SAST and DAST together miss business logic vulnerabilities: a payment flow that accepts negative amounts, role-based access that breaks when a user changes state mid-session, multi-tenant data isolation that fails for a specific combination of filter parameters. These require behavioral E2E tests that traverse real user journeys. Tools like Autonoma (https://getautonoma.com) address this by reading your codebase to understand intended behavior and generating tests that verify the application actually enforces its own rules.
Run SAST on every pull request (fast, no deployment needed). Run DAST against a staging or preview environment post-deploy. Run behavioral E2E tests in parallel with DAST against staging, continuously. Gate on SAST for PRs; gate on DAST and behavioral tests for merges to main. This three-stage pipeline catches code vulnerabilities before deployment, runtime vulnerabilities after deployment, and logic vulnerabilities in actual user workflows.

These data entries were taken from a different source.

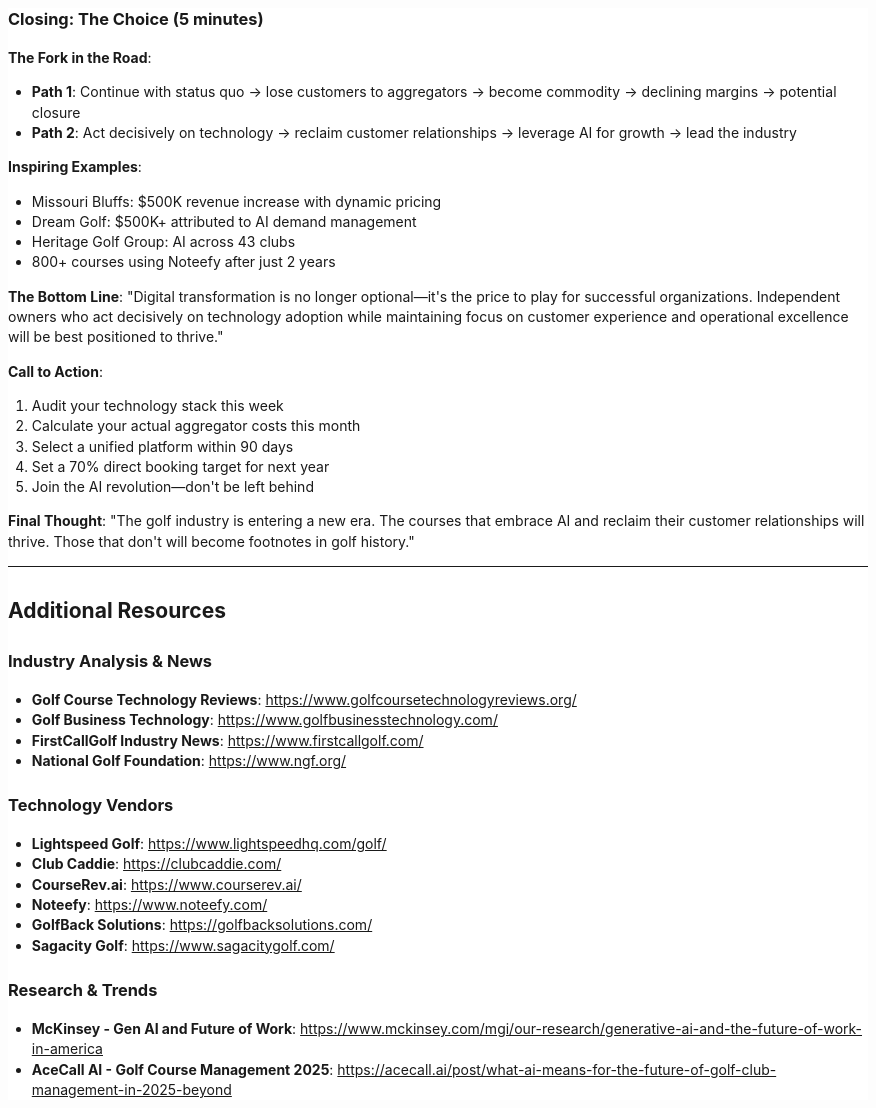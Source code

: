 ### Closing: The Choice (5 minutes)

**The Fork in the Road**:
- **Path 1**: Continue with status quo → lose customers to aggregators → become commodity → declining margins → potential closure
- **Path 2**: Act decisively on technology → reclaim customer relationships → leverage AI for growth → lead the industry

**Inspiring Examples**:
- Missouri Bluffs: $500K revenue increase with dynamic pricing
- Dream Golf: $500K+ attributed to AI demand management
- Heritage Golf Group: AI across 43 clubs
- 800+ courses using Noteefy after just 2 years

**The Bottom Line**:
"Digital transformation is no longer optional—it's the price to play for successful organizations. Independent owners who act decisively on technology adoption while maintaining focus on customer experience and operational excellence will be best positioned to thrive."

**Call to Action**:
1. Audit your technology stack this week
2. Calculate your actual aggregator costs this month
3. Select a unified platform within 90 days
4. Set a 70% direct booking target for next year
5. Join the AI revolution—don't be left behind

**Final Thought**: "The golf industry is entering a new era. The courses that embrace AI and reclaim their customer relationships will thrive. Those that don't will become footnotes in golf history."

---

## Additional Resources

### Industry Analysis & News
- **Golf Course Technology Reviews**: https://www.golfcoursetechnologyreviews.org/
- **Golf Business Technology**: https://www.golfbusinesstechnology.com/
- **FirstCallGolf Industry News**: https://www.firstcallgolf.com/
- **National Golf Foundation**: https://www.ngf.org/

### Technology Vendors
- **Lightspeed Golf**: https://www.lightspeedhq.com/golf/
- **Club Caddie**: https://clubcaddie.com/
- **CourseRev.ai**: https://www.courserev.ai/
- **Noteefy**: https://www.noteefy.com/
- **GolfBack Solutions**: https://golfbacksolutions.com/
- **Sagacity Golf**: https://www.sagacitygolf.com/

### Research & Trends
- **McKinsey - Gen AI and Future of Work**: https://www.mckinsey.com/mgi/our-research/generative-ai-and-the-future-of-work-in-america
- **AceCall AI - Golf Course Management 2025**: https://acecall.ai/post/what-ai-means-for-the-future-of-golf-club-management-in-2025-beyond
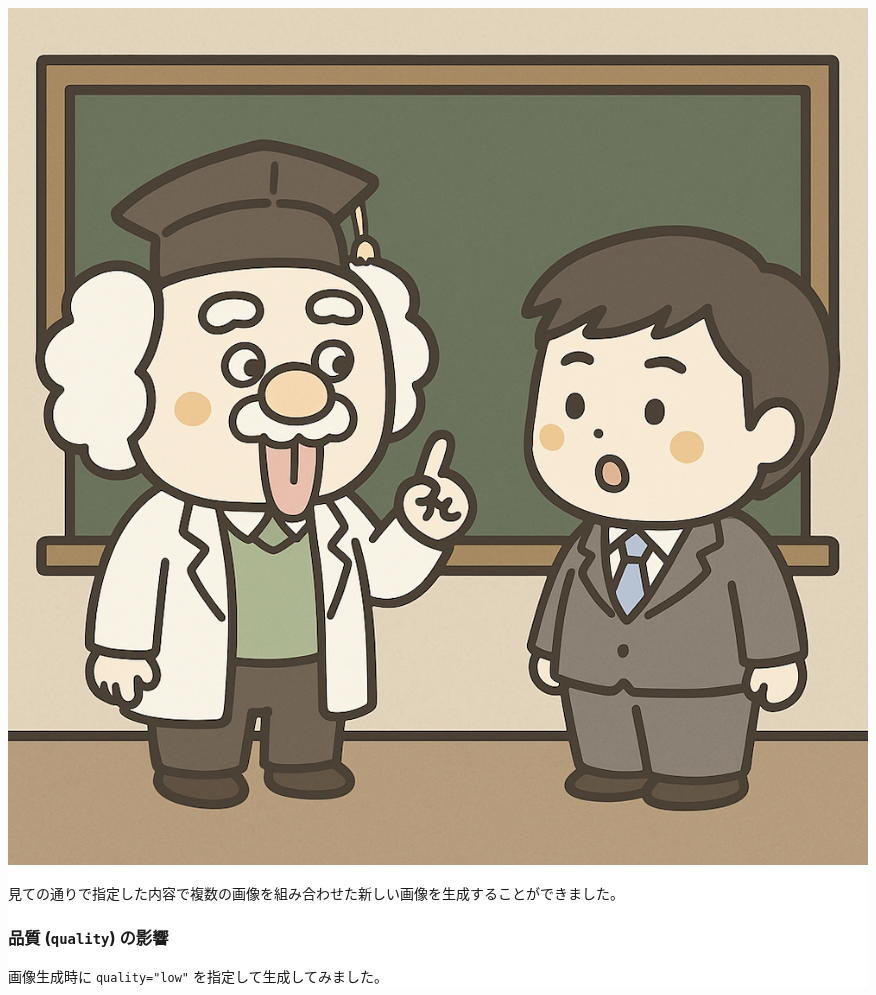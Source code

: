 ![](/images/openai-image-generation/image-7.png)

見ての通りで指定した内容で複数の画像を組み合わせた新しい画像を生成することができました。

### 品質 (`quality`) の影響
画像生成時に `quality="low"` を指定して生成してみました。
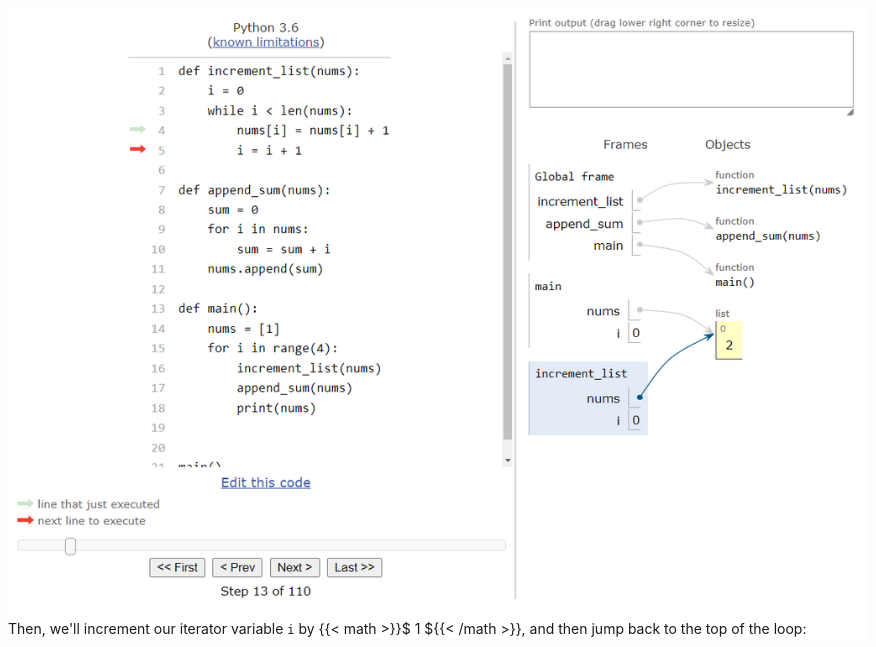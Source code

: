 ![Tutor 13](/images/07/tutor11_13.png?classes=border,shadow)

Then, we'll increment our iterator variable `i` by {{< math >}}$ 1 ${{< /math >}}, and then jump back to the top of the loop:
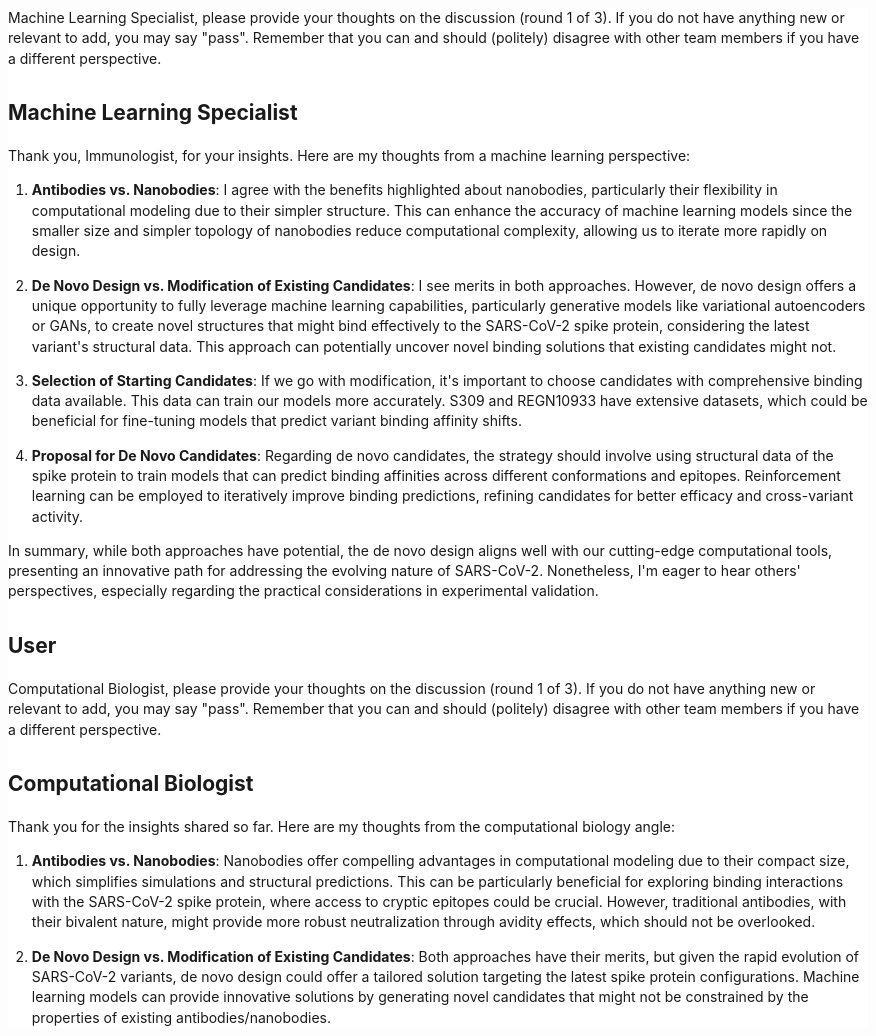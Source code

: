 Machine Learning Specialist, please provide your thoughts on the discussion (round 1 of 3). If you do not have anything new or relevant to add, you may say "pass". Remember that you can and should (politely) disagree with other team members if you have a different perspective.

## Machine Learning Specialist

Thank you, Immunologist, for your insights. Here are my thoughts from a machine learning perspective:

1. **Antibodies vs. Nanobodies**: I agree with the benefits highlighted about nanobodies, particularly their flexibility in computational modeling due to their simpler structure. This can enhance the accuracy of machine learning models since the smaller size and simpler topology of nanobodies reduce computational complexity, allowing us to iterate more rapidly on design.

2. **De Novo Design vs. Modification of Existing Candidates**: I see merits in both approaches. However, de novo design offers a unique opportunity to fully leverage machine learning capabilities, particularly generative models like variational autoencoders or GANs, to create novel structures that might bind effectively to the SARS-CoV-2 spike protein, considering the latest variant's structural data. This approach can potentially uncover novel binding solutions that existing candidates might not.

3. **Selection of Starting Candidates**: If we go with modification, it's important to choose candidates with comprehensive binding data available. This data can train our models more accurately. S309 and REGN10933 have extensive datasets, which could be beneficial for fine-tuning models that predict variant binding affinity shifts.

4. **Proposal for De Novo Candidates**: Regarding de novo candidates, the strategy should involve using structural data of the spike protein to train models that can predict binding affinities across different conformations and epitopes. Reinforcement learning can be employed to iteratively improve binding predictions, refining candidates for better efficacy and cross-variant activity.

In summary, while both approaches have potential, the de novo design aligns well with our cutting-edge computational tools, presenting an innovative path for addressing the evolving nature of SARS-CoV-2. Nonetheless, I'm eager to hear others' perspectives, especially regarding the practical considerations in experimental validation.

## User

Computational Biologist, please provide your thoughts on the discussion (round 1 of 3). If you do not have anything new or relevant to add, you may say "pass". Remember that you can and should (politely) disagree with other team members if you have a different perspective.

## Computational Biologist

Thank you for the insights shared so far. Here are my thoughts from the computational biology angle:

1. **Antibodies vs. Nanobodies**: Nanobodies offer compelling advantages in computational modeling due to their compact size, which simplifies simulations and structural predictions. This can be particularly beneficial for exploring binding interactions with the SARS-CoV-2 spike protein, where access to cryptic epitopes could be crucial. However, traditional antibodies, with their bivalent nature, might provide more robust neutralization through avidity effects, which should not be overlooked.

2. **De Novo Design vs. Modification of Existing Candidates**: Both approaches have their merits, but given the rapid evolution of SARS-CoV-2 variants, de novo design could offer a tailored solution targeting the latest spike protein configurations. Machine learning models can provide innovative solutions by generating novel candidates that might not be constrained by the properties of existing antibodies/nanobodies.
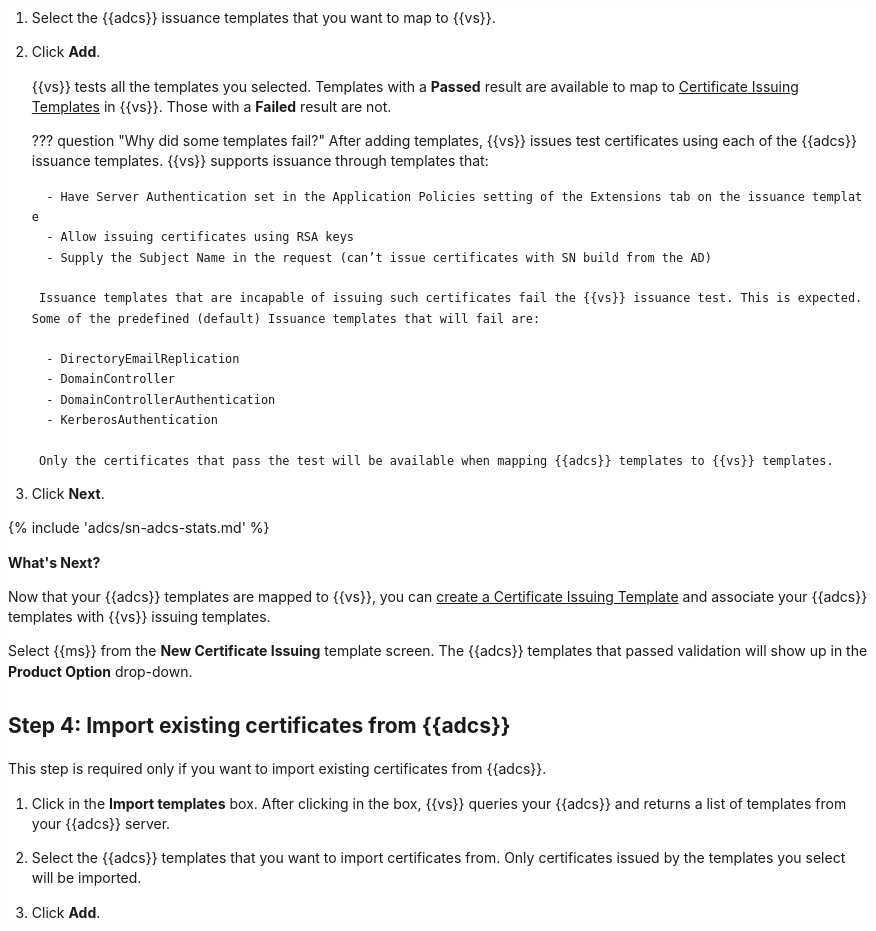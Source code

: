 1. Select the {{adcs}} issuance templates that you want to map to {{vs}}.

1. Click **Add**.

    {{vs}} tests all the templates you selected. Templates with a **Passed** result are available to map to [Certificate Issuing Templates](certificate-issuing-templates.md) in {{vs}}. Those with a **Failed** result are not.

    ??? question "Why did some templates fail?"
        After adding templates, {{vs}} issues test certificates using each of the {{adcs}} issuance templates.
        {{vs}} supports issuance through templates that:

         - Have Server Authentication set in the Application Policies setting of the Extensions tab on the issuance template
         - Allow issuing certificates using RSA keys
         - Supply the Subject Name in the request (can’t issue certificates with SN build from the AD)
  
        Issuance templates that are incapable of issuing such certificates fail the {{vs}} issuance test. This is expected. Some of the predefined (default) Issuance templates that will fail are:

         - DirectoryEmailReplication
         - DomainController
         - DomainControllerAuthentication
         - KerberosAuthentication 

        Only the certificates that pass the test will be available when mapping {{adcs}} templates to {{vs}} templates.

2. Click **Next**.

{% include 'adcs/sn-adcs-stats.md' %}

**What's Next?**

Now that your {{adcs}} templates are mapped to {{vs}}, you can [create a
Certificate Issuing Template](creating-a-certificate-issuing-template.md) and
associate your {{adcs}} templates with {{vs}} issuing templates. 

Select {{ms}} from the **New Certificate Issuing** template screen. The {{adcs}}
templates that passed validation will show up in the **Product Option**
drop-down.

## <a name="import"></a>Step 4: Import existing certificates from {{adcs}}

<p class="stepIntro">This step is required only if you want to import existing certificates from {{adcs}}.</p>

1. Click in the **Import templates** box. After clicking in the box, {{vs}}
   queries your {{adcs}} and returns a list of templates from your {{adcs}}
   server.

1. Select the {{adcs}} templates that you want to import certificates from. Only
   certificates issued by the templates you select will be imported.

1. Click **Add**.
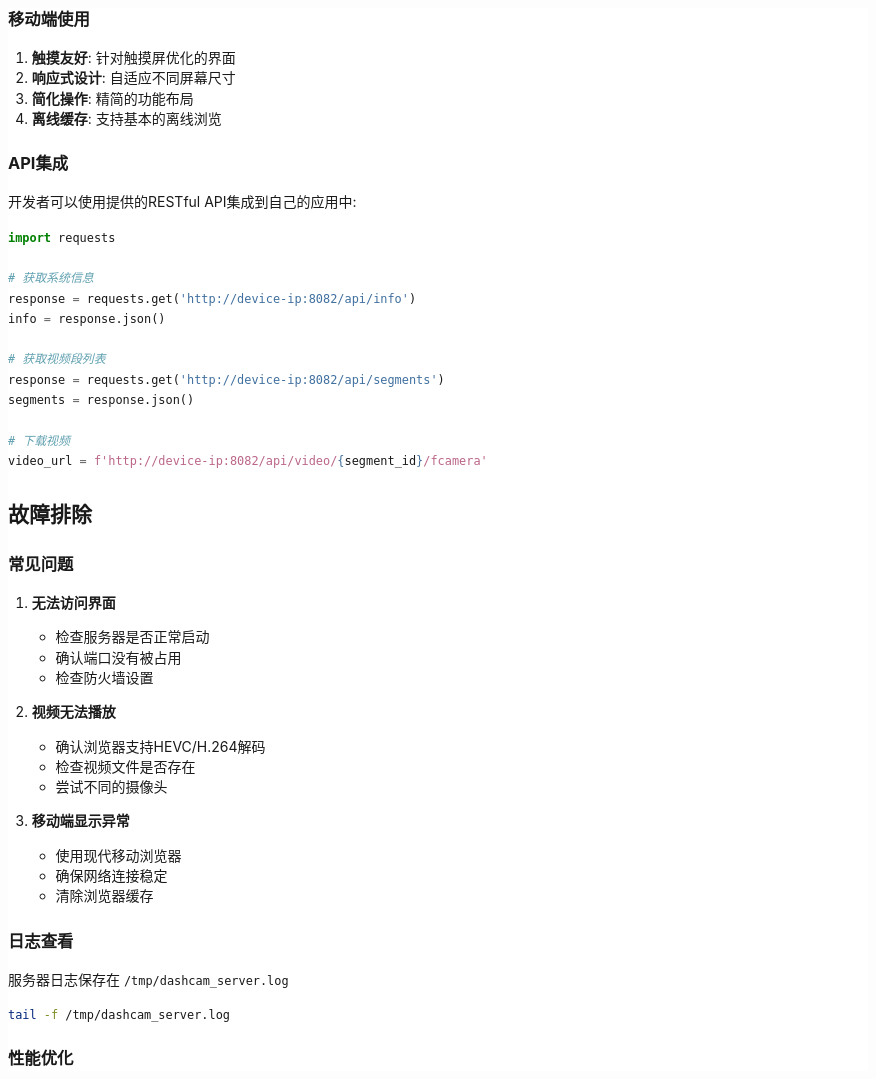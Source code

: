 ### 移动端使用

1. **触摸友好**: 针对触摸屏优化的界面
2. **响应式设计**: 自适应不同屏幕尺寸
3. **简化操作**: 精简的功能布局
4. **离线缓存**: 支持基本的离线浏览

### API集成

开发者可以使用提供的RESTful API集成到自己的应用中:

```python
import requests

# 获取系统信息
response = requests.get('http://device-ip:8082/api/info')
info = response.json()

# 获取视频段列表
response = requests.get('http://device-ip:8082/api/segments')
segments = response.json()

# 下载视频
video_url = f'http://device-ip:8082/api/video/{segment_id}/fcamera'
```

## 故障排除

### 常见问题

1. **无法访问界面**
   - 检查服务器是否正常启动
   - 确认端口没有被占用
   - 检查防火墙设置

2. **视频无法播放**
   - 确认浏览器支持HEVC/H.264解码
   - 检查视频文件是否存在
   - 尝试不同的摄像头

3. **移动端显示异常**
   - 使用现代移动浏览器
   - 确保网络连接稳定
   - 清除浏览器缓存

### 日志查看

服务器日志保存在 `/tmp/dashcam_server.log`

```bash
tail -f /tmp/dashcam_server.log
```

### 性能优化
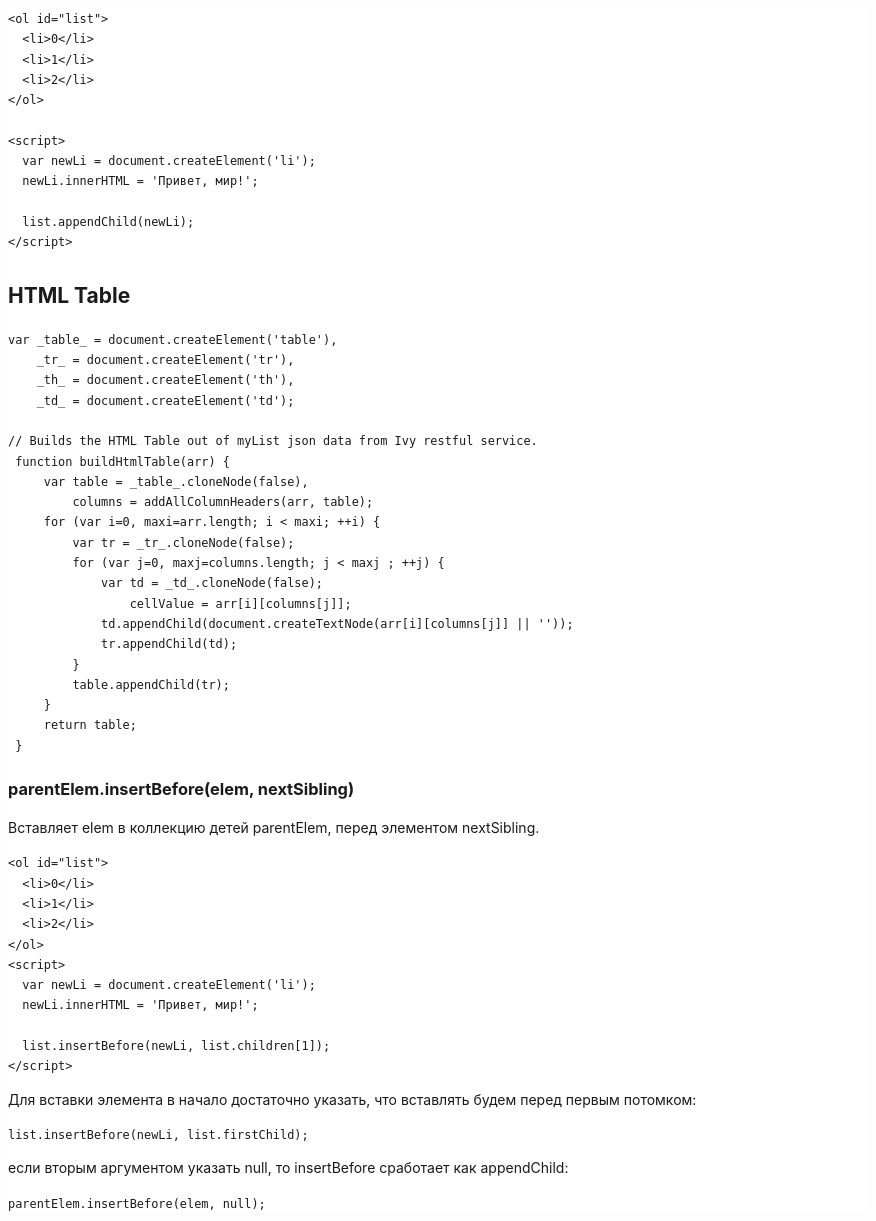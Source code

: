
 ```
<ol id="list">
  <li>0</li>
  <li>1</li>
  <li>2</li>
</ol>

<script>
  var newLi = document.createElement('li');
  newLi.innerHTML = 'Привет, мир!';

  list.appendChild(newLi);
</script>
```

## HTML Table

```
var _table_ = document.createElement('table'),
    _tr_ = document.createElement('tr'),
    _th_ = document.createElement('th'),
    _td_ = document.createElement('td');

// Builds the HTML Table out of myList json data from Ivy restful service.
 function buildHtmlTable(arr) {
     var table = _table_.cloneNode(false),
         columns = addAllColumnHeaders(arr, table);
     for (var i=0, maxi=arr.length; i < maxi; ++i) {
         var tr = _tr_.cloneNode(false);
         for (var j=0, maxj=columns.length; j < maxj ; ++j) {
             var td = _td_.cloneNode(false);
                 cellValue = arr[i][columns[j]];
             td.appendChild(document.createTextNode(arr[i][columns[j]] || ''));
             tr.appendChild(td);
         }
         table.appendChild(tr);
     }
     return table;
 }

```

### parentElem.insertBefore(elem, nextSibling)

Вставляет elem в коллекцию детей parentElem, перед элементом nextSibling.
```
<ol id="list">
  <li>0</li>
  <li>1</li>
  <li>2</li>
</ol>
<script>
  var newLi = document.createElement('li');
  newLi.innerHTML = 'Привет, мир!';

  list.insertBefore(newLi, list.children[1]);
</script>
```
Для вставки элемента в начало достаточно указать, что вставлять будем перед первым потомком:
```
list.insertBefore(newLi, list.firstChild);
```
если вторым аргументом указать null, то insertBefore сработает как appendChild:
```
parentElem.insertBefore(elem, null);
```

For SAST: Semgrep (fast, free tier, customizable rules), CodeQL for JavaScript/TypeScript, Bandit for Python. For DAST: OWASP ZAP (open-source, CI-friendly), BrightSec for SPA architectures, Invicti for enterprise compliance reporting. For SCA: Dependabot or Snyk. For behavioral and business logic testing: Autonoma (https://getautonoma.com) connects to your codebase, reads your routes and flows, and generates tests that validate authorization, payment flows, and multi-tenant isolation automatically.
SOC 2 Type II does not mandate specific tools, but requires evidence of continuous monitoring and that access controls operate as designed. Auditors want vulnerability scanning results, an annual penetration test report, and functional test evidence that access controls work correctly in practice. SAST and DAST satisfy the first requirement. A penetration test satisfies the second. Behavioral E2E testing is what produces the functional evidence that access controls hold under real user conditions - the third requirement that most teams address incompletely.